Beni bunu yazmaya iten bir diğer faktör de Polonya'dan, İkinci Polonya-Litvanya Topluluğu'nun, ne yazık ki sonunda boşa giden ve komünist dönemde sessizliğe gömülen veya çarpıtılan devasa başarılarından duyduğum gururdu. . Bugün ertelendi. O döneme ait “hepimizin” değerlendirmesinin, bireysel tarihsel figürlerin değerlendirilmesiyle mutlaka örtüşmediğini de ekleyeceğim. Ve bunu kitapta da defalarca dile getiriyorum. Ancak üzülerek şu şekilde fikrimi belirtmek isterim: “Eh, İkinci Cumhuriyet, başarılarıyla dolu bir ülkeydi, başarıya aç, Jagiellon zamanında sahip olduğumuz pozisyonu almayı hayal eden insanların ülkesiydi. Açlık, fırsat ve beceri, başarı şansınızın artmasıyla el ele gider. İkinci Polonya Cumhuriyeti o zamanın “Asya kaplanıydı”. O zamanlar bugün Singapur ya da Tayvan gibiydik. İlk başta hiçbir şansları yoktu ama zaman geçtikçe bu yarışta daha iyi performans gösterdik. Polonya Halk Cumhuriyeti döneminde, İkinci Polonya Cumhuriyeti'nin başarılarını silmek, Polonya'da ancak İkinci Dünya Savaşı'ndan sonra gerçekleşen ve ondan önce gerçekleşmeyen ilerlemeye ilişkin yanlış bir tablo oluşturmak için girişimlerde bulunuldu. ..”* – diğer merkez. E. Malak, bu onun bana karşı İkinci Polonya Cumhuriyeti'nin başarılarını takdir etmediğim ve hatta onlardan utandığım yönünde itibarsız bir suçlamada bulunmasına yol açtı (aynen böyle!). Bu arada bu başarılardan gurur duyuyorum. Bir kenara bırakalım, aynı paragraf diğer tarihçiler tarafından da not edildi ve onlar bana bu ekonomik büyümenin Büyük Buhran'dan kaynaklanan kayıpların telafisinden kaynaklandığını nazikçe (ve haklı olarak) hatırlattı. Gördüğünüz gibi herkesi memnun etmek imkansız...

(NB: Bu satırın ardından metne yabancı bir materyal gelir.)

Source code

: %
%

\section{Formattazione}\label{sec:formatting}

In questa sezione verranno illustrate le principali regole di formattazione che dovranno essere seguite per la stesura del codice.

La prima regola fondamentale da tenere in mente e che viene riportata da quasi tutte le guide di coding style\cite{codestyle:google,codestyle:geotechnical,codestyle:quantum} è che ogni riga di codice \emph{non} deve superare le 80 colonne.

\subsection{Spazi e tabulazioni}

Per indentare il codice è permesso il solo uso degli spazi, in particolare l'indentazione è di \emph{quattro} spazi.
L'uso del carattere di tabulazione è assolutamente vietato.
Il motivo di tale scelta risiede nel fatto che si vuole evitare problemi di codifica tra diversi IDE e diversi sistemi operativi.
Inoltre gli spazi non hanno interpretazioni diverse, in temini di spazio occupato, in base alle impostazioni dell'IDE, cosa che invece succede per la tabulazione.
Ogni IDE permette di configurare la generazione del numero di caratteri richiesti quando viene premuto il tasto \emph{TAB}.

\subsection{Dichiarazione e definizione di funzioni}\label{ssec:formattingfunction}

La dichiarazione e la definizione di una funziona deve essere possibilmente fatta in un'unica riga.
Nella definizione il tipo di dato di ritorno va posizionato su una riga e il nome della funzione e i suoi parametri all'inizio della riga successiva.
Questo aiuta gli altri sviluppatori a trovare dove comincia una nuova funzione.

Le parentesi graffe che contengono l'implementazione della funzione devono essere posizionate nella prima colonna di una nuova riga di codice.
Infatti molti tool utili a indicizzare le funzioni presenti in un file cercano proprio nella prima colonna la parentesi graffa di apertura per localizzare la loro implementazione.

Kaçınılmaz olarak, kitabın doğası gereği, bana göre çok fazla "katkıda bulunmayan", yani sadece genel halk için ilginç olan bazı materyallerden vazgeçmek zorunda kaldım. Bu nedenle herhangi bir askeri operasyonun temeli olan lojistik gibi ciddi hususları bu listeye dahil etmiyorum. Bu nedenle, savaş operasyonları için de gerekli olan iletişim sorunları arka planda kayboldu. Benzer şekilde, Polonya Ordusunun hazır seferberlik rezervleri konusunu veya zorunlu asker bakımının maliyetine ilişkin ayrıntılı hesaplamaları da değerlendirdim. Bir yayında herhangi bir materyalin bulunmaması, mutlaka belirli bir konu hakkında bilgi eksikliği anlamına gelmez. Bazen bu editoryal müdahale anlamına gelir. Bu unsurlardan bazıları kitabın çevrimiçi olarak yayınlanan eklerinde sırayla sunulmaktadır.